Hunter-Reay makes it a six-pack for Andretti in Iowa with first 2015 win (VIDEO)


After what’s been a tough season so far, Michael Andretti probably needed a six-pack.

Ryan Hunter-Reay gave his team owner one Saturday night.

WATCH: Full replay of Iowa Corn 300

Hunter-Reay took an overdue first win of the Verizon IndyCar Series season, with his third overall and second straight win at the Iowa Speedway. It’s the team’s sixth straight win at the 0.894-mile oval dating to 2010.

He also becomes the ninth different race winner of 2015.

Hunter-Reay got ahead of erstwhile dominant driver Josef Newgarden with an earlier pit stop on the final sequence, and held off the two-time 2015 winner by 0.5046 of a second.

“It felt like we had something there. This No. 28 DHL Honda was on rails,” Hunter-Reay told NBCSN’s Jon Beekhuis. “I was driving the snot out of it. I kept my foot to the floor. A lot of work in the cockpit. This one we really hard to work for after such a tough season.

“We got in victory lane in one of the most competitive seasons.”

Hunter-Reay’s win and Newgarden’s runner-up finish were somewhat overshadowed by some mid-July fireworks on IndyCar’s shortest track, involving IndyCar’s youngest driver.

Sage Karam, 20 years old, scored his first career IndyCar podium in third, as Chip Ganassi Racing’s lone driver to make the checkered flag.

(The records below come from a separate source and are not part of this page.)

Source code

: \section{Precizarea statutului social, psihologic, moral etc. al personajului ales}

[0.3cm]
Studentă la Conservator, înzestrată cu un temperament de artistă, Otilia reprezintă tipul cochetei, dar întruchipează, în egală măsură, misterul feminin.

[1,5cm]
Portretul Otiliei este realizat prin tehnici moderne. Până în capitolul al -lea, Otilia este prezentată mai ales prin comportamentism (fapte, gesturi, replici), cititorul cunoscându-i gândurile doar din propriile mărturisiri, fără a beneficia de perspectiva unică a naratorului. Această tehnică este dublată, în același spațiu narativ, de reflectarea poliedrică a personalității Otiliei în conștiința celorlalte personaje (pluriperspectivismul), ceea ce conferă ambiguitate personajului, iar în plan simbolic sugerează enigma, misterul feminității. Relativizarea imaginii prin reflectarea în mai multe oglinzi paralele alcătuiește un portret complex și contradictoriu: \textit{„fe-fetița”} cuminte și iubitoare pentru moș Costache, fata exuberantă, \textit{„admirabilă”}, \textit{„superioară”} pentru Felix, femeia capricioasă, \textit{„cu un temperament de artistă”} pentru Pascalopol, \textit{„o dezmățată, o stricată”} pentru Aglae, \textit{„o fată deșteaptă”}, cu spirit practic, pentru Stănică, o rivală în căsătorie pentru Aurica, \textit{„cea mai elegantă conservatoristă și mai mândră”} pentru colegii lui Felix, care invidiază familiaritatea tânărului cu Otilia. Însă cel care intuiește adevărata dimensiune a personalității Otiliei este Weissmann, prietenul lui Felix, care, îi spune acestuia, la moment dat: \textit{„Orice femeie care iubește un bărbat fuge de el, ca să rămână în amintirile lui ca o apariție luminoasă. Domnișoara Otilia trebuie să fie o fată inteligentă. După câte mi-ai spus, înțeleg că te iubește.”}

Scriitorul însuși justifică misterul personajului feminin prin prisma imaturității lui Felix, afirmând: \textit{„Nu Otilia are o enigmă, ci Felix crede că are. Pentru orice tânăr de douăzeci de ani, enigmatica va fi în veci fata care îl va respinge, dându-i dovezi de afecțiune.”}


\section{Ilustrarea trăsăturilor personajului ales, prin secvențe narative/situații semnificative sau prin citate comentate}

He passed Carlos Munoz for the final podium position, to complete the first all-American podium since Sam Hornish Jr., Marco and Michael Andretti in the 2006 Indianapolis 500.

But he only did so after drawing the ire of Ed Carpenter in the race’s final 20 laps. The two ran side-by-side for a period after the final restart from the sixth and final full course caution period.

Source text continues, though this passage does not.